While supermarket interventions are often multi-component in an effort to increase their impact, this frequently precludes an assessment of the independent effects of intervention components. Future studies assessing the isolated effects of intervention components are therefore likely to also be particularly important in order to make packaged interventions more efficient and cost-effective.

Many of the limitations of the included studies are a direct result of the limitations placed on researchers when conducting field experiments in collaboration with retailers. Sample size, study duration, intervention scope and even study design are not necessarily entirely in the researchers’ control. Nevertheless, we have summarised some of the key features that define in-store supermarket studies with higher quality and better potential to impact population nutrition below. Although research not incorporating each of these elements can provide useful additions to the literature, it is research that aligns with these principles that is more likely to be implemented to scale and to make a public health impact.

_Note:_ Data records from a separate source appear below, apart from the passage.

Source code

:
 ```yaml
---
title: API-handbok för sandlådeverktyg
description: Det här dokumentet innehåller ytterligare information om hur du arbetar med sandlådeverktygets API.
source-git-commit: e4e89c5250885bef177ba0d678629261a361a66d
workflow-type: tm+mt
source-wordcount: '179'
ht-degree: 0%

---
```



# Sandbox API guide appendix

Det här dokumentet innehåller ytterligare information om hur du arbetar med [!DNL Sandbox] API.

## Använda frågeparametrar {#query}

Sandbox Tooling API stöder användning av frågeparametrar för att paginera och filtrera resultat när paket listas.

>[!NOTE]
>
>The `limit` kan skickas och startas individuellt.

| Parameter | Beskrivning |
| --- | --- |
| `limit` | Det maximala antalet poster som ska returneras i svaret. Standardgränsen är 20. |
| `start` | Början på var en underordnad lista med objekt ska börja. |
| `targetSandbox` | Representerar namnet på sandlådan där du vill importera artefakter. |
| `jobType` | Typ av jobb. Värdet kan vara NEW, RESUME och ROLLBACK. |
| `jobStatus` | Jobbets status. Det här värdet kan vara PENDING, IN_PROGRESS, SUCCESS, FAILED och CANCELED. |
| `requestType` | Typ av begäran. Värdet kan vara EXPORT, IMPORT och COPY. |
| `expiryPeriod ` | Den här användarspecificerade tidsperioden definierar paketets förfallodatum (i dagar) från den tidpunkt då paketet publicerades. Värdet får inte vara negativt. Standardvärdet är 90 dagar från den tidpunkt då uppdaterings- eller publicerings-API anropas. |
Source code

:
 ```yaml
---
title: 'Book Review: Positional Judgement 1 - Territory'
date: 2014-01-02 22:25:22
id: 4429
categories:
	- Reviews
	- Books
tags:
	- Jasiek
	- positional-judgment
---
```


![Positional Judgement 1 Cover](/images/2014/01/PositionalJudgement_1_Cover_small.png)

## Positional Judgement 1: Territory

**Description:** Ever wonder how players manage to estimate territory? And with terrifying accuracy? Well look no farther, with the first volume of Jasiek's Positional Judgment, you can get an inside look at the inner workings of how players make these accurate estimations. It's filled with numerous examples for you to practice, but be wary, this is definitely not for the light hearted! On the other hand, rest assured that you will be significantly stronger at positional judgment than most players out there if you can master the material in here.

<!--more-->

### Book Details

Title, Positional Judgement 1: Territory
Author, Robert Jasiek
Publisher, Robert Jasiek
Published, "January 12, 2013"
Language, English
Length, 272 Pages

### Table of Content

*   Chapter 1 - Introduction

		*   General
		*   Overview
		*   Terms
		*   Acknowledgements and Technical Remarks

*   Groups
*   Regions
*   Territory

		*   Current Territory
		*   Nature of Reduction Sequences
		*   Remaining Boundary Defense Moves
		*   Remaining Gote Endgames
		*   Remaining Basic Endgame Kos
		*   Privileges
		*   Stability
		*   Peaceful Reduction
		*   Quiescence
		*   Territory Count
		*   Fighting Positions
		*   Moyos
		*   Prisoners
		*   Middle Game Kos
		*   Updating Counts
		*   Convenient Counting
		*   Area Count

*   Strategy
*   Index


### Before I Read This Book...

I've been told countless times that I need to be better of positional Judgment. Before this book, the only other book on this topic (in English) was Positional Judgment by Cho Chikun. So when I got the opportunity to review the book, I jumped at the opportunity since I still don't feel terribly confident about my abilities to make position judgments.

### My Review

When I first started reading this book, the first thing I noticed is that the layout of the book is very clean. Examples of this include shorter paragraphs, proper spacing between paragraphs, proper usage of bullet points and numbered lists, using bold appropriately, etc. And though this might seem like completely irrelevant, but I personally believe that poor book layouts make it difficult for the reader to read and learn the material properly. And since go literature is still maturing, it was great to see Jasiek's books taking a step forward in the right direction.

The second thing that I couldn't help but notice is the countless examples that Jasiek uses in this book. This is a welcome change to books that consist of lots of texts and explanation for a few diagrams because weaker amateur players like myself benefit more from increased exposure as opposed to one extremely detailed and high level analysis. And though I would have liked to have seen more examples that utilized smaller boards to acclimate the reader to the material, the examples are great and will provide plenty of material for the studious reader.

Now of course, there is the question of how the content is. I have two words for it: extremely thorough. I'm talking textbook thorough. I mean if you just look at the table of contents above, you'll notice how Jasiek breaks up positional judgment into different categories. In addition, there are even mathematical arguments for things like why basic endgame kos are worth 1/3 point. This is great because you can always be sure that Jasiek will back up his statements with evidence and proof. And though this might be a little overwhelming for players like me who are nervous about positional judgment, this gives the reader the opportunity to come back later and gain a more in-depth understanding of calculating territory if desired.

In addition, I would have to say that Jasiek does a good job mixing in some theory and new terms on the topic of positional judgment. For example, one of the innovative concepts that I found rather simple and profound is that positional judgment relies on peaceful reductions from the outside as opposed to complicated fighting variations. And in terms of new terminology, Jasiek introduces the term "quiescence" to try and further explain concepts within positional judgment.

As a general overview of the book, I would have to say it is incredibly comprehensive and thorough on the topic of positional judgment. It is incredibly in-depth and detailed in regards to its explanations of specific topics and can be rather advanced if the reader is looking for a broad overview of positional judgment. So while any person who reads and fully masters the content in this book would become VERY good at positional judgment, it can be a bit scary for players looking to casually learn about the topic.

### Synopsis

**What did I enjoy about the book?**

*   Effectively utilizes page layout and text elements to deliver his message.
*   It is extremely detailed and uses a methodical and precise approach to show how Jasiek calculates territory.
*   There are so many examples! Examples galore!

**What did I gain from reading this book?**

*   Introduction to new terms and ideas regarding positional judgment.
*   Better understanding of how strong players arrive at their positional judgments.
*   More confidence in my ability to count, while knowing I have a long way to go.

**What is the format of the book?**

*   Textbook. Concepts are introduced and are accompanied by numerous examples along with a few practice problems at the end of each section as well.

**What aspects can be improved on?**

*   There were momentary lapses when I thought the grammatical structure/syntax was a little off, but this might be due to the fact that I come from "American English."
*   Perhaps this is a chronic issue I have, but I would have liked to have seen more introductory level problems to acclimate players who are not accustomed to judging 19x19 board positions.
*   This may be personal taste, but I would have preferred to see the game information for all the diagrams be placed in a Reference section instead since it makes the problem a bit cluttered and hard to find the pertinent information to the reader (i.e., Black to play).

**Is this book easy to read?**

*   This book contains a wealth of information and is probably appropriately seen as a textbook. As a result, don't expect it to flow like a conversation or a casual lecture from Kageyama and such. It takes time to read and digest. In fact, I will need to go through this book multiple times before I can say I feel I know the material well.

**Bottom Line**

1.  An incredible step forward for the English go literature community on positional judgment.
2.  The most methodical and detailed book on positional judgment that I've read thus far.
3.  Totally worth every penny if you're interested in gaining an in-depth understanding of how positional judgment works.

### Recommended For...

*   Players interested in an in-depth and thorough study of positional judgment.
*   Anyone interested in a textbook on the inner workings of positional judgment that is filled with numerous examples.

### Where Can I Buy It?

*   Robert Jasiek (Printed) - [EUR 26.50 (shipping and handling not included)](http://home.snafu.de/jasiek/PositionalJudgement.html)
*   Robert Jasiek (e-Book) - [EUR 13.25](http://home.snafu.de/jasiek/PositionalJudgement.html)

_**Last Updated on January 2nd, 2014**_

  • Sustainable, low-cost interventions that require little retailer input (for example, shelf labels/tags/talkers, placement and signage interventions)

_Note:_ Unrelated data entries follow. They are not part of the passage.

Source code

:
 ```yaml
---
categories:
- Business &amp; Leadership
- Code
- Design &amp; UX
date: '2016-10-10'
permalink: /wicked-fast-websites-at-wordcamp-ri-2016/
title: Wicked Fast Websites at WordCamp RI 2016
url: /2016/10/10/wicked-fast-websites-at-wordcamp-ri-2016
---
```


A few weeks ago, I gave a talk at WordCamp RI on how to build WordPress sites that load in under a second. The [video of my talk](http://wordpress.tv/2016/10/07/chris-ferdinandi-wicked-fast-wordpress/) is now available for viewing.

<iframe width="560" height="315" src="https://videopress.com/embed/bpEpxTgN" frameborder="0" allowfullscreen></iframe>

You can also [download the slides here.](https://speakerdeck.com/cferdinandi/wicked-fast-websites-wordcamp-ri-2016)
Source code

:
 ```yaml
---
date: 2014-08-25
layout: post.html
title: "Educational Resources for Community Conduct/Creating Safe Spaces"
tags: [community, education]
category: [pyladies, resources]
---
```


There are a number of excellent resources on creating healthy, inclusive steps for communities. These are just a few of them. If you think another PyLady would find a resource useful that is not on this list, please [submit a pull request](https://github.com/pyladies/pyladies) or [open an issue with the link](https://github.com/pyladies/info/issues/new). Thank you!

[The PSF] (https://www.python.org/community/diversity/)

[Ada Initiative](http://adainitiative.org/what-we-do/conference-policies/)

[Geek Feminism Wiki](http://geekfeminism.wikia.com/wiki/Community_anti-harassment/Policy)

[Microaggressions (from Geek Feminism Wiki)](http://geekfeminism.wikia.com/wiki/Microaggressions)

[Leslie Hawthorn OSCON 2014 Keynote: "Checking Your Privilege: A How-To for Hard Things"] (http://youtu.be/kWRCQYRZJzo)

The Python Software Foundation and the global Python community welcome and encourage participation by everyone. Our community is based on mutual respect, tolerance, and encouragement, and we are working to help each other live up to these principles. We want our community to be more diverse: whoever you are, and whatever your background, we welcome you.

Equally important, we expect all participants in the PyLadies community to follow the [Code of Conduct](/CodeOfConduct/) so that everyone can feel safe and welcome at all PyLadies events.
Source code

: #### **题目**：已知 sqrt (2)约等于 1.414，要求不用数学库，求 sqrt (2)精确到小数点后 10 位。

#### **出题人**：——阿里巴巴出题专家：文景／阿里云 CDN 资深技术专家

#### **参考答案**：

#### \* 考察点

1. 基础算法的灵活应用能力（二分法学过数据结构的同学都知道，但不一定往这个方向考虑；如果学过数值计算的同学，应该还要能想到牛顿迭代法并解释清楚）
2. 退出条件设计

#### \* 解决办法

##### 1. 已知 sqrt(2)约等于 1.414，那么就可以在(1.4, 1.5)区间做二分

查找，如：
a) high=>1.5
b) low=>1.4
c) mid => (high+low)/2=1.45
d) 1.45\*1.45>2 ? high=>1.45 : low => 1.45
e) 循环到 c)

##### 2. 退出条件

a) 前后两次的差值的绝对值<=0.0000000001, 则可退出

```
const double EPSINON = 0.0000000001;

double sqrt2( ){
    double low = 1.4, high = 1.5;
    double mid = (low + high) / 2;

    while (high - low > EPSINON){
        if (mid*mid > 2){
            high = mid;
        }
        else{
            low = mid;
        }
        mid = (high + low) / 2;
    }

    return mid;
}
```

  • Assessment of outcomes using store sales data (preferably combined with shopper loyalty data)

  • Interventions that impact a large number or even all product categories

  • Multi-component studies built on establishment of the effectiveness of each component

  • Study duration that allows assessment of the effect of the intervention over time

  • Studies including stores from a single chain with uniform pricing (discounts) and promotion (e.g. catalogues/circulars)

  • Assessment of the economic impact of the intervention on the retailer (i.e. profit effect)

  • Publically funded collaborative research involving government, academia and retail to minimise conflicts of interest

  • High-quality interventions implemented with high fidelity

  • Strong research designs—either RCT or well-matched controlled trial

There is an enormous demand for studies incorporating these elements from retailers and communities who see the impact of obesity and want to know where to start in making changes to the food environment that has been at the heart of the obesity epidemic [2, 67].

Conclusions

This review provides a summary of published in-store supermarket interventions targeting healthy eating, acknowledging that a large number of interventions are conducted and evaluated by retailers but never published. As the first systematic review to specifically target supermarket interventions, it will provide a useful resource for both those wishing to conduct such studies, as well as communities who wish to work with retailers on nutrition promotion initiatives in their own context. From our results, it is clear that interventions targeting the in-store supermarket environment have considerable potential to change population diets, and social norms around what is a healthy diet. Shelf labelling using nutrition summary scores may be a particularly promising intervention target. Unfortunately, the size and quality of the literature base does not reflect the importance of supermarket environments to healthy eating and obesity prevention. Healthy eating initiatives are occurring in supermarkets all the time—evaluation of the impact of these using appropriate research designs will be critical to improve the literature in this area.